Might it not be time to “call the Dean” about taxing only upon realization? Camp’s proposal—though it applies only to derivatives—is a strong prod to pick up the phone.

Proponents of the lock-in argument offer two main reasons to take the realization advantage as given. Camp’s proposal implicitly challenges both.

First, they say it’s just too hard to determine the market value of investments at year-end. That argument has always been suspect when it comes to publicly-traded securities for which prices are readily available with the click of a mouse.

But Camp now calls for marking to market derivatives whose underlying asset values are neither widely published nor even publicly traded. A derivative is merely a financial instrument, like an option or forward contract, whose value is tied to some underlying asset. One has to wonder: If it’s feasible to value the derivative, how can it not be feasible to value the underlying asset to which the derivative’s price is linked?

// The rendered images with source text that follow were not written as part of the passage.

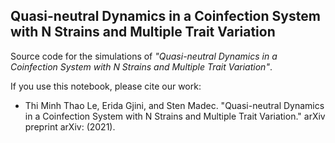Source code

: ## Quasi-neutral Dynamics in a Coinfection System with N Strains and Multiple Trait Variation

Source code for the simulations of _"Quasi-neutral Dynamics in a Coinfection System with N Strains and Multiple Trait Variation"_.

If you use this notebook, please cite our work:

- Thi Minh Thao Le, Erida Gjini, and Sten Madec. "Quasi-neutral Dynamics in a Coinfection System with N Strains and Multiple Trait Variation." arXiv preprint arXiv: (2021).

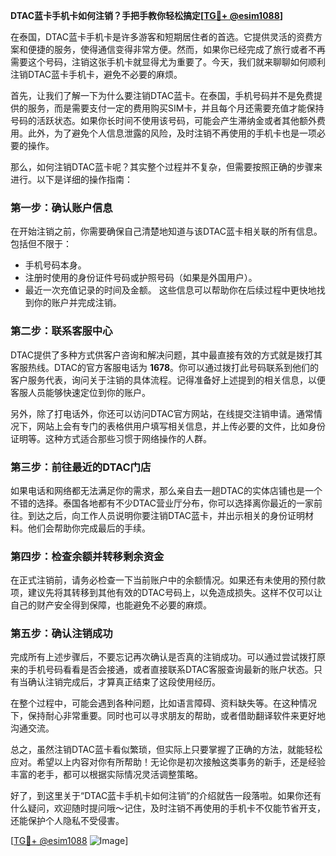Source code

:**DTAC蓝卡手机卡如何注销？手把手教你轻松搞定[[TG💪+ @esim1088](https://t.me/s/esim1088)]**

在泰国，DTAC蓝卡手机卡是许多游客和短期居住者的首选。它提供灵活的资费方案和便捷的服务，使得通信变得非常方便。然而，如果你已经完成了旅行或者不再需要这个号码，注销这张手机卡就显得尤为重要了。今天，我们就来聊聊如何顺利注销DTAC蓝卡手机卡，避免不必要的麻烦。

首先，让我们了解一下为什么要注销DTAC蓝卡。在泰国，手机号码并不是免费提供的服务，而是需要支付一定的费用购买SIM卡，并且每个月还需要充值才能保持号码的活跃状态。如果你长时间不使用该号码，可能会产生滞纳金或者其他额外费用。此外，为了避免个人信息泄露的风险，及时注销不再使用的手机卡也是一项必要的操作。

那么，如何注销DTAC蓝卡呢？其实整个过程并不复杂，但需要按照正确的步骤来进行。以下是详细的操作指南：

### 第一步：确认账户信息
在开始注销之前，你需要确保自己清楚地知道与该DTAC蓝卡相关联的所有信息。包括但不限于：
- 手机号码本身。
- 注册时使用的身份证件号码或护照号码（如果是外国用户）。
- 最近一次充值记录的时间及金额。
这些信息可以帮助你在后续过程中更快地找到你的账户并完成注销。

### 第二步：联系客服中心
DTAC提供了多种方式供客户咨询和解决问题，其中最直接有效的方式就是拨打其客服热线。DTAC的官方客服电话为 **1678**。你可以通过拨打此号码联系到他们的客户服务代表，询问关于注销的具体流程。记得准备好上述提到的相关信息，以便客服人员能够快速定位到你的账户。

另外，除了打电话外，你还可以访问DTAC官方网站，在线提交注销申请。通常情况下，网站上会有专门的表格供用户填写相关信息，并上传必要的文件，比如身份证明等。这种方式适合那些习惯于网络操作的人群。

### 第三步：前往最近的DTAC门店
如果电话和网络都无法满足你的需求，那么亲自去一趟DTAC的实体店铺也是一个不错的选择。泰国各地都有不少DTAC营业厅分布，你可以选择离你最近的一家前往。到达之后，向工作人员说明你要注销DTAC蓝卡，并出示相关的身份证明材料。他们会帮助你完成最后的手续。

### 第四步：检查余额并转移剩余资金
在正式注销前，请务必检查一下当前账户中的余额情况。如果还有未使用的预付款项，建议先将其转移到其他有效的DTAC号码上，以免造成损失。这样不仅可以让自己的财产安全得到保障，也能避免不必要的麻烦。

### 第五步：确认注销成功
完成所有上述步骤后，不要忘记再次确认是否真的注销成功。可以通过尝试拨打原来的手机号码看看是否会接通，或者直接联系DTAC客服查询最新的账户状态。只有当确认注销完成后，才算真正结束了这段使用经历。

在整个过程中，可能会遇到各种问题，比如语言障碍、资料缺失等。在这种情况下，保持耐心非常重要。同时也可以寻求朋友的帮助，或者借助翻译软件来更好地沟通交流。

总之，虽然注销DTAC蓝卡看似繁琐，但实际上只要掌握了正确的方法，就能轻松应对。希望以上内容对你有所帮助！无论你是初次接触这类事务的新手，还是经验丰富的老手，都可以根据实际情况灵活调整策略。

好了，到这里关于“DTAC蓝卡手机卡如何注销”的介绍就告一段落啦。如果你还有什么疑问，欢迎随时提问哦～记住，及时注销不再使用的手机卡不仅能节省开支，还能保护个人隐私不受侵害。

[[TG💪+ @esim1088](https://t.me/s/esim1088) ![Image](https://i.postimg.cc/4NQfJmqS/Snipaste-2025-05-13-00-14-12.png)]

Second, proponents of the lock-in argument raise the specter of inconsistent treatment across assets. Sure, they say, some assets, like publicly traded stock, are easily valued and can be precisely marked-to-market. But others, like uniquely situated land, cannot be. Won’t that distort investment decisions and open up tax arbitrage opportunities?

In the context of a tax code full of partway measures, this too has always been a dubious argument. But it is even more suspect in light of Camp’s proposal.

He’d mark-to-market most derivatives but none of the assets from which they are derived. If disparate tax treatment distorts investment decisions between land and stock, would it not distort investment decisions between derivatives and their underlying assets? If tax arbitrage is a danger between stock and land, surely it is a danger between a derivative and its underlying assets. The arbitrage seems readymade.

Camp’s proposal is more than food for thought regarding derivatives. It’s a four-course meal for fundamentally rethinking how we tax investment gains.